O chefe do departamento de projetos especiais da BM&F, Guilherme Fagundes, explica que até a emissão do crédito o projeto passa por diversas certificações: de uma instituição validadora, da comissão interministerial, do Conselho Executivo da ONU e depois novamente pela validadora, para aí sim a ONU emitir o crédito. “O que o mercado negocia é o crédito que vai ser gerado”, explica. Por isso, trata-se de um mercado futuro. E daí vem um dos riscos do projeto: não gerar a quantidade de créditos esperada, ou mesmo de não funcionar. Aí, a empresa que comprou seus créditos futuros poderá ter de recorrer à Justiça. O outro risco é de o projeto não ser reconhecido em algum dos estágios.

No próximo dia 15, a BM&F dará início ao cadastramento dos projetos que pretendem reduzir os gases poluentes da atmosfera em um banco de dados e, portanto, negociar créditos em bolsa. Da mesma forma, receberá intenção de compra de investidores, governos e organismos multilaterais, que podem indicar que projetos estão buscando para investir, ou seja, comprar créditos. Na prática, é o banco de projetos que servirá para dizer se existe demanda para um mercado organizado em bolsa para os créditos de carbono. Atualmente, estes créditos já são negociados diretamente entre empresas, no chamado mercado de balcão.
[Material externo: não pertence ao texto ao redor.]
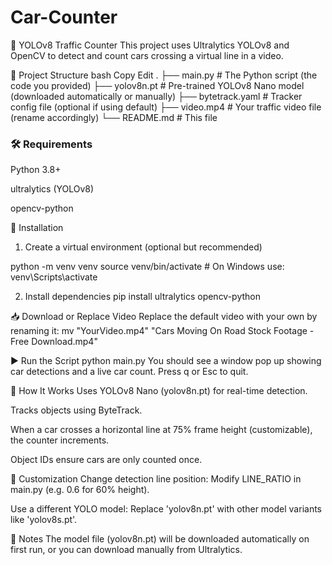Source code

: # Car-Counter

🚗 YOLOv8 Traffic Counter
This project uses Ultralytics YOLOv8 and OpenCV to detect and count cars crossing a virtual line in a video.

📁 Project Structure
bash
Copy
Edit
.
├── main.py                  # The Python script (the code you provided)
├── yolov8n.pt               # Pre-trained YOLOv8 Nano model (downloaded automatically or manually)
├── bytetrack.yaml           # Tracker config file (optional if using default)
├── video.mp4                # Your traffic video file (rename accordingly)
└── README.md                # This file

### 🛠️ Requirements
Python 3.8+

ultralytics (YOLOv8)

opencv-python

🐍 Installation
1. Create a virtual environment (optional but recommended)

python -m venv venv
source venv/bin/activate      # On Windows use: venv\Scripts\activate

2. Install dependencies
pip install ultralytics opencv-python

📥 Download or Replace Video
Replace the default video with your own by renaming it:
mv "YourVideo.mp4" "Cars Moving On Road Stock Footage - Free Download.mp4"

▶️ Run the Script
python main.py
You should see a window pop up showing car detections and a live car count. Press q or Esc to quit.

🧠 How It Works
Uses YOLOv8 Nano (yolov8n.pt) for real-time detection.

Tracks objects using ByteTrack.

When a car crosses a horizontal line at 75% frame height (customizable), the counter increments.

Object IDs ensure cars are only counted once.

📝 Customization
Change detection line position: Modify LINE_RATIO in main.py (e.g. 0.6 for 60% height).

Use a different YOLO model: Replace 'yolov8n.pt' with other model variants like 'yolov8s.pt'.

📌 Notes
The model file (yolov8n.pt) will be downloaded automatically on first run, or you can download manually from Ultralytics.
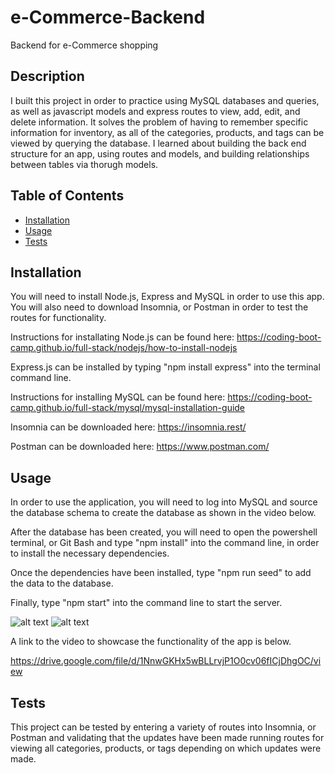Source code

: # e-Commerce-Backend
Backend for e-Commerce shopping

## Description

I built this project in order to practice using MySQL databases and queries, as well as javascript models and express routes to view, add, edit, and delete information. It solves the problem of having to remember specific information for inventory, as all of the categories, products, and tags can be viewed by querying the database. I learned about building the back end structure for an app, using routes and models, and building relationships between tables via thorugh models.

## Table of Contents

- [Installation](#installation)
- [Usage](#usage)
- [Tests](#tests)

## Installation

You will need to install Node.js, Express and MySQL in order to use this app. You will also need to download Insomnia, or Postman in order to test the routes for functionality. 

Instructions for installating Node.js can be found here: https://coding-boot-camp.github.io/full-stack/nodejs/how-to-install-nodejs 

Express.js can be installed by typing "npm install express" into the terminal command line.

Instructions for installing MySQL can be found here: https://coding-boot-camp.github.io/full-stack/mysql/mysql-installation-guide

Insomnia can be downloaded here: https://insomnia.rest/

Postman can be downloaded here: https://www.postman.com/

## Usage

In order to use the application, you will need to log into MySQL and source the database schema to create the database as shown in the video below. 

After the database has been created, you will need to open the powershell terminal, or Git Bash and type "npm install" into the command line, in order to install the necessary dependencies.

Once the dependencies have been installed, type "npm run seed" to add the data to the database.

Finally, type "npm start" into the command line to start the server.

![alt text](assets/images/)
![alt text](assets/images/)

A link to the video to showcase the functionality of the app is below.

https://drive.google.com/file/d/1NnwGKHx5wBLLrvjP1O0cv06fICjDhgOC/view

## Tests

This project can be tested by entering a variety of routes into Insomnia, or Postman and validating that the updates have been made running routes for viewing all categories, products, or tags depending on which updates were made.
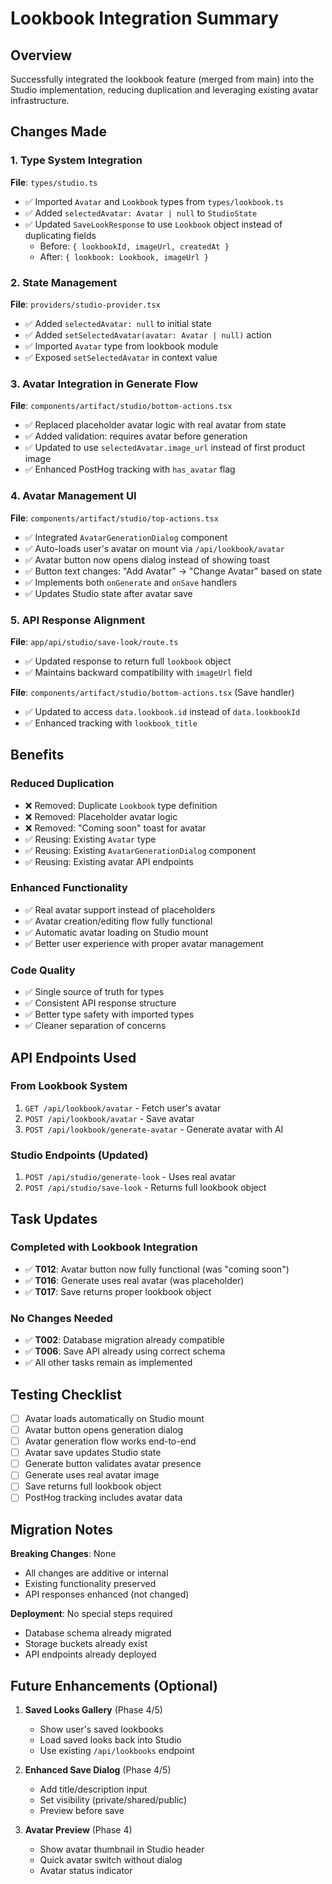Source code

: # Lookbook Integration Summary

## Overview
Successfully integrated the lookbook feature (merged from main) into the Studio implementation, reducing duplication and leveraging existing avatar infrastructure.

## Changes Made

### 1. Type System Integration

**File**: `types/studio.ts`
- ✅ Imported `Avatar` and `Lookbook` types from `types/lookbook.ts`
- ✅ Added `selectedAvatar: Avatar | null` to `StudioState`
- ✅ Updated `SaveLookResponse` to use `Lookbook` object instead of duplicating fields
  - Before: `{ lookbookId, imageUrl, createdAt }`
  - After: `{ lookbook: Lookbook, imageUrl }`

### 2. State Management

**File**: `providers/studio-provider.tsx`
- ✅ Added `selectedAvatar: null` to initial state
- ✅ Added `setSelectedAvatar(avatar: Avatar | null)` action
- ✅ Imported `Avatar` type from lookbook module
- ✅ Exposed `setSelectedAvatar` in context value

### 3. Avatar Integration in Generate Flow

**File**: `components/artifact/studio/bottom-actions.tsx`
- ✅ Replaced placeholder avatar logic with real avatar from state
- ✅ Added validation: requires avatar before generation
- ✅ Updated to use `selectedAvatar.image_url` instead of first product image
- ✅ Enhanced PostHog tracking with `has_avatar` flag

### 4. Avatar Management UI

**File**: `components/artifact/studio/top-actions.tsx`
- ✅ Integrated `AvatarGenerationDialog` component
- ✅ Auto-loads user's avatar on mount via `/api/lookbook/avatar`
- ✅ Avatar button now opens dialog instead of showing toast
- ✅ Button text changes: "Add Avatar" → "Change Avatar" based on state
- ✅ Implements both `onGenerate` and `onSave` handlers
- ✅ Updates Studio state after avatar save

### 5. API Response Alignment

**File**: `app/api/studio/save-look/route.ts`
- ✅ Updated response to return full `lookbook` object
- ✅ Maintains backward compatibility with `imageUrl` field

**File**: `components/artifact/studio/bottom-actions.tsx` (Save handler)
- ✅ Updated to access `data.lookbook.id` instead of `data.lookbookId`
- ✅ Enhanced tracking with `lookbook_title`

## Benefits

### Reduced Duplication
- ❌ Removed: Duplicate `Lookbook` type definition
- ❌ Removed: Placeholder avatar logic
- ❌ Removed: "Coming soon" toast for avatar
- ✅ Reusing: Existing `Avatar` type
- ✅ Reusing: Existing `AvatarGenerationDialog` component
- ✅ Reusing: Existing avatar API endpoints

### Enhanced Functionality
- ✅ Real avatar support instead of placeholders
- ✅ Avatar creation/editing flow fully functional
- ✅ Automatic avatar loading on Studio mount
- ✅ Better user experience with proper avatar management

### Code Quality
- ✅ Single source of truth for types
- ✅ Consistent API response structure
- ✅ Better type safety with imported types
- ✅ Cleaner separation of concerns

## API Endpoints Used

### From Lookbook System
1. `GET /api/lookbook/avatar` - Fetch user's avatar
2. `POST /api/lookbook/avatar` - Save avatar
3. `POST /api/lookbook/generate-avatar` - Generate avatar with AI

### Studio Endpoints (Updated)
1. `POST /api/studio/generate-look` - Uses real avatar
2. `POST /api/studio/save-look` - Returns full lookbook object

## Task Updates

### Completed with Lookbook Integration
- ✅ **T012**: Avatar button now fully functional (was "coming soon")
- ✅ **T016**: Generate uses real avatar (was placeholder)
- ✅ **T017**: Save returns proper lookbook object

### No Changes Needed
- ✅ **T002**: Database migration already compatible
- ✅ **T006**: Save API already using correct schema
- ✅ All other tasks remain as implemented

## Testing Checklist

- [ ] Avatar loads automatically on Studio mount
- [ ] Avatar button opens generation dialog
- [ ] Avatar generation flow works end-to-end
- [ ] Avatar save updates Studio state
- [ ] Generate button validates avatar presence
- [ ] Generate uses real avatar image
- [ ] Save returns full lookbook object
- [ ] PostHog tracking includes avatar data

## Migration Notes

**Breaking Changes**: None
- All changes are additive or internal
- Existing functionality preserved
- API responses enhanced (not changed)

**Deployment**: No special steps required
- Database schema already migrated
- Storage buckets already exist
- API endpoints already deployed

## Future Enhancements (Optional)

1. **Saved Looks Gallery** (Phase 4/5)
   - Show user's saved lookbooks
   - Load saved looks back into Studio
   - Use existing `/api/lookbooks` endpoint

2. **Enhanced Save Dialog** (Phase 4/5)
   - Add title/description input
   - Set visibility (private/shared/public)
   - Preview before save

3. **Avatar Preview** (Phase 4)
   - Show avatar thumbnail in Studio header
   - Quick avatar switch without dialog
   - Avatar status indicator
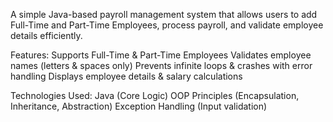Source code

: A simple Java-based payroll management system that allows users to add Full-Time and Part-Time Employees,
process payroll, and validate employee details efficiently.

Features:
Supports Full-Time & Part-Time Employees
Validates employee names (letters & spaces only)
Prevents infinite loops & crashes with error handling
Displays employee details & salary calculations

Technologies Used:
Java (Core Logic)
OOP Principles (Encapsulation, Inheritance, Abstraction)
Exception Handling (Input validation)
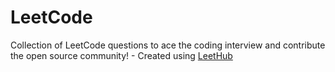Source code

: # LeetCode
Collection of LeetCode questions to ace the coding interview and contribute the open source community! - Created using [LeetHub](https://github.com/QasimWani/LeetHub)


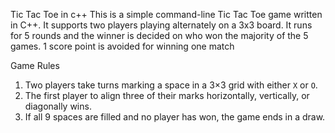 Tic Tac Toe in c++
This is a simple command-line Tic Tac Toe game written in C++. It supports two players playing alternately on a 3x3 board.
It runs for 5 rounds and the winner is decided on who won the majority of the 5 games. 1 score point is avoided for winning one match

Game Rules
1. Two players take turns marking a space in a 3×3 grid with either `X` or `O`.
2. The first player to align three of their marks horizontally, vertically, or diagonally wins.
3. If all 9 spaces are filled and no player has won, the game ends in a draw.

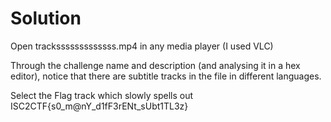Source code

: # Solution
Open tracksssssssssssss.mp4 in any media player (I used VLC)

Through the challenge name and description (and analysing it in a hex editor), notice that there are subtitle tracks in the file in different languages.

Select the Flag track which slowly spells out ISC2CTF{s0_m@nY_d1fF3rENt_sUbt1TL3z}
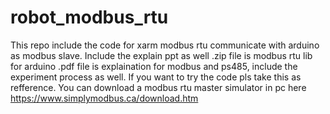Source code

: # robot_modbus_rtu
This repo include the code for xarm modbus rtu communicate with arduino as modbus slave. Include the explain ppt as well 
.zip file is modbus rtu lib for arduino
.pdf file is explaination for modbus and ps485, include the experiment process as well. If you want to try the code pls take this as refference.
You can download a modbus rtu master simulator in pc here https://www.simplymodbus.ca/download.htm
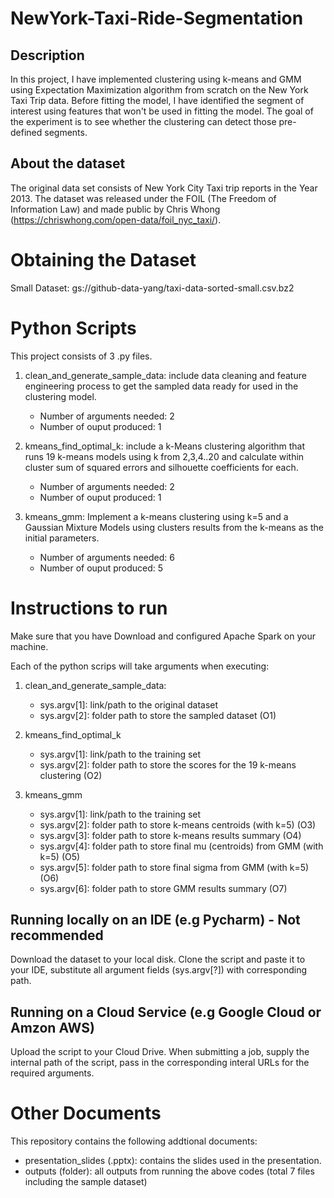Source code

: # NewYork-Taxi-Ride-Segmentation


## Description

In this project, I have implemented clustering using k-means and GMM using Expectation Maximization algorithm from scratch on the New York Taxi Trip data. Before fitting the model, I have identified the segment of interest using features that won't be used in fitting the model. The goal of the experiment is to see whether the clustering can detect those pre-defined segments. 


## About the dataset

The original data set consists of New York City Taxi trip reports in the Year 2013. The dataset was released under the FOIL (The Freedom of Information Law) and made public by Chris Whong (https://chriswhong.com/open-data/foil_nyc_taxi/).


# Obtaining the Dataset

Small Dataset: 
gs://github-data-yang/taxi-data-sorted-small.csv.bz2


# Python Scripts

This project consists of 3 .py files. 

1. clean_and_generate_sample_data: include data cleaning and feature engineering process to get the sampled data ready for used in the clustering model.  
    
    - Number of arguments needed: 2
    - Number of ouput produced: 1

2. kmeans_find_optimal_k: include a k-Means clustering algorithm that runs 19 k-means models using k from 2,3,4..20 and calculate within cluster sum of       squared errors and silhouette coefficients for each. 
    
    - Number of arguments needed: 2
    - Number of ouput produced: 1


3. kmeans_gmm: Implement a k-means clustering using k=5 and a Gaussian Mixture Models using clusters results from the k-means as the initial parameters.

    - Number of arguments needed: 6
    - Number of ouput produced: 5


# Instructions to run

Make sure that you have Download and configured Apache Spark on your machine. 

Each of the python scrips will take arguments when executing:

 1. clean_and_generate_sample_data:
 
     - sys.argv[1]: link/path to the original dataset
     - sys.argv[2]: folder path to store the sampled dataset (O1)
     
 2. kmeans_find_optimal_k
     
     - sys.argv[1]: link/path to the training set
     - sys.argv[2]: folder path to store the scores for the 19 k-means clustering (O2)
 
 
 3. kmeans_gmm
     
     -  sys.argv[1]: link/path to the training set
     -  sys.argv[2]: folder path to store k-means centroids (with k=5) (O3)
     -  sys.argv[3]: folder path to store k-means results summary (O4)
     -  sys.argv[4]: folder path to store final mu (centroids) from GMM (with k=5) (O5)
     -  sys.argv[5]: folder path to store final sigma from GMM (with k=5) (O6)
     -  sys.argv[6]: folder path to store GMM results summary (O7)
     

## Running locally on an IDE (e.g Pycharm) - Not recommended
Download the dataset to your local disk. Clone the script and paste it to your IDE, substitute all argument fields (sys.argv[?]) with corresponding path.

## Running on a Cloud Service (e.g Google Cloud or Amzon AWS)
Upload the script to your Cloud Drive. When submitting a job, supply the internal path of the script, pass in the corresponding interal URLs for the required arguments. 

# Other Documents

This repository contains the following addtional documents: 

- presentation_slides (.pptx): contains the slides used in the presentation. 
- outputs (folder): all outputs from running the above codes (total 7 files including the sample dataset)
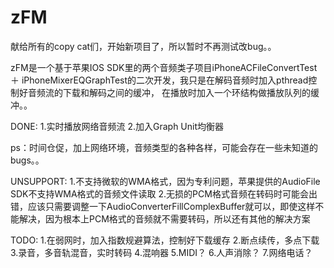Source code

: # zFM

献给所有的copy cat们，开始新项目了，所以暂时不再测试改bug。。

zFM是一个基于苹果IOS SDK里的两个音频类子项目iPhoneACFileConvertTest ＋ iPhoneMixerEQGraphTest的二次开发，我只是在解码音频时加入pthread控制好音频流的下载和解码之间的缓冲，
在播放时加入一个环结构做播放队列的缓冲。。

DONE:
1.实时播放网络音频流
2.加入Graph Unit均衡器

ps：时间仓促，加上网络环境，音频类型的各种各样，可能会存在一些未知道的bugs。。

UNSUPPORT:
1.不支持微软的WMA格式，因为专利问题，苹果提供的AudioFile SDK不支持WMA格式的音频文件读取
2.无损的PCM格式音频在转码时可能会出错，应该只需要调整一下AudioConverterFillComplexBuffer就可以，即使这样不能解决，因为根本上PCM格式的音频就不需要转码，所以还有其他的解决方案


TODO:
1.在弱网时，加入指数规避算法，控制好下载缓存
2.断点续传，多点下载
3.录音，多音轨混音，实时转码
4.混响器
5.MIDI？
6.人声消除？
7.网络电话？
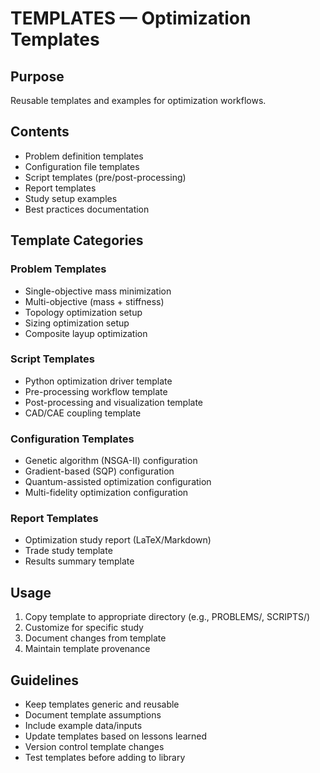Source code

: # TEMPLATES — Optimization Templates

## Purpose
Reusable templates and examples for optimization workflows.

## Contents
- Problem definition templates
- Configuration file templates
- Script templates (pre/post-processing)
- Report templates
- Study setup examples
- Best practices documentation

## Template Categories

### Problem Templates
- Single-objective mass minimization
- Multi-objective (mass + stiffness)
- Topology optimization setup
- Sizing optimization setup
- Composite layup optimization

### Script Templates
- Python optimization driver template
- Pre-processing workflow template
- Post-processing and visualization template
- CAD/CAE coupling template

### Configuration Templates
- Genetic algorithm (NSGA-II) configuration
- Gradient-based (SQP) configuration
- Quantum-assisted optimization configuration
- Multi-fidelity optimization configuration

### Report Templates
- Optimization study report (LaTeX/Markdown)
- Trade study template
- Results summary template

## Usage
1. Copy template to appropriate directory (e.g., PROBLEMS/, SCRIPTS/)
2. Customize for specific study
3. Document changes from template
4. Maintain template provenance

## Guidelines
- Keep templates generic and reusable
- Document template assumptions
- Include example data/inputs
- Update templates based on lessons learned
- Version control template changes
- Test templates before adding to library
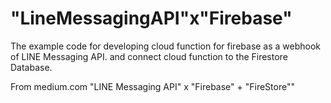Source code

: # "LineMessagingAPI"x"Firebase"

The example code for developing cloud function for firebase as a webhook of LINE Messaging API. and connect cloud function to the Firestore Database.

From medium.com "LINE Messaging API" x "Firebase" + "FireStore""
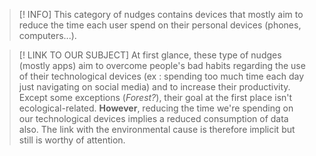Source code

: >[! INFO]
> This category of nudges contains devices that mostly aim to reduce the time each user spend on their personal devices (phones, computers...). 


>[! LINK TO OUR SUBJECT]
> At first glance, these type of nudges (mostly apps) aim to overcome people's bad habits regarding the use of their technological devices (ex : spending too much time each day just navigating on social media) and to increase their productivity. Except some exceptions (*Forest?*), their goal at the first place isn't ecological-related.
> 	**However**, reducing the time we're spending on our technological devices implies a reduced consumption of data also. The link with the environmental cause is therefore implicit but still is worthy of attention.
Victor Hugo, do ABN, estima que os projetos no Brasil gerem entre US$ 50 milhões e US$ 60 milhões em possíveis créditos de carbono nesse ano. “Mas quem tem isso pode não querer negociar, esperando o valor dos créditos subir no mercado internacional”, diz.

Mesmo quando o pregão dos créditos de carbono estiver funcionando, os projetos que desejarem negociar créditos de carbono deverão estar cadastrados no banco de projetos da BM&F. Apesar de o projeto colocar a Bolsa do Rio como o pregão oficial de créditos de carbono, os negócios poderão ser feitos pela BM&F em São Paulo também, explica Fagundes.

A advogada Juliana Garcia Gerevini avalia que um nicho promissor dentro de mercado de carbono brasileiro no qual os bancos já estão de olho é o segmento de securitização para os projetos de redução de carbono. José Eduardo Queiroz, da Mattos Filho, lembra, no entanto que o crédito para este tipo de projeto não está previsto na legislação dos fundos de direitos creditórios (FIDCs), que compram os papéis de recebíveis convencionais.